▶ PROBLEM REQUIREMENTS
Repeat all entries below exactly as shown.

BEGIN

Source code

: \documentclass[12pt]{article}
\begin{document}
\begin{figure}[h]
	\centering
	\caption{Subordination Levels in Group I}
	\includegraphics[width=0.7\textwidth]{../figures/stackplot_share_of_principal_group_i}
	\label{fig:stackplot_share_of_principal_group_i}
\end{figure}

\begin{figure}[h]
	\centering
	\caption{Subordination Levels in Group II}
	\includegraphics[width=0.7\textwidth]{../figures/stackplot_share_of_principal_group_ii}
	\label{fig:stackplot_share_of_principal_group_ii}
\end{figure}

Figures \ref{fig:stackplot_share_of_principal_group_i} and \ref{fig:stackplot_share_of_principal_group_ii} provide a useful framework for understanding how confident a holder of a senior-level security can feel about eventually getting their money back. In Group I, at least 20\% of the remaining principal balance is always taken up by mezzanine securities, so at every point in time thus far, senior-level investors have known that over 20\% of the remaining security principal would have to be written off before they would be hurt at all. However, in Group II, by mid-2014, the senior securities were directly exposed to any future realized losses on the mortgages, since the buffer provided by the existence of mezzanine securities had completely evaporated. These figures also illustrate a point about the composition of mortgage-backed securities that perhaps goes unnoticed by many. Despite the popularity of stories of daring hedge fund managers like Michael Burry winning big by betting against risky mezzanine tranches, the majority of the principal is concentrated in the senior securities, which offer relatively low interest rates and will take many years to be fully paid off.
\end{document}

END

▶ ANSWER SPACE
Source code

: \documentclass[12pt]{article}
\begin{document}
\begin{figure}[h]
	\centering
	\caption{Subordination Levels in Group I}
	\includegraphics[width=0.7\textwidth]{../figures/stackplot_share_of_principal_group_i}
	\label{fig:stackplot_share_of_principal_group_i}
\end{figure}

\begin{figure}[h]
	\centering
	\caption{Subordination Levels in Group II}
	\includegraphics[width=0.7\textwidth]{../figures/stackplot_share_of_principal_group_ii}
	\label{fig:stackplot_share_of_principal_group_ii}
\end{figure}

Figures \ref{fig:stackplot_share_of_principal_group_i} and \ref{fig:stackplot_share_of_principal_group_ii} provide a useful framework for understanding how confident a holder of a senior-level security can feel about eventually getting their money back. In Group I, at least 20\% of the remaining principal balance is always taken up by mezzanine securities, so at every point in time thus far, senior-level investors have known that over 20\% of the remaining security principal would have to be written off before they would be hurt at all. However, in Group II, by mid-2014, the senior securities were directly exposed to any future realized losses on the mortgages, since the buffer provided by the existence of mezzanine securities had completely evaporated. These figures also illustrate a point about the composition of mortgage-backed securities that perhaps goes unnoticed by many. Despite the popularity of stories of daring hedge fund managers like Michael Burry winning big by betting against risky mezzanine tranches, the majority of the principal is concentrated in the senior securities, which offer relatively low interest rates and will take many years to be fully paid off.
\end{document}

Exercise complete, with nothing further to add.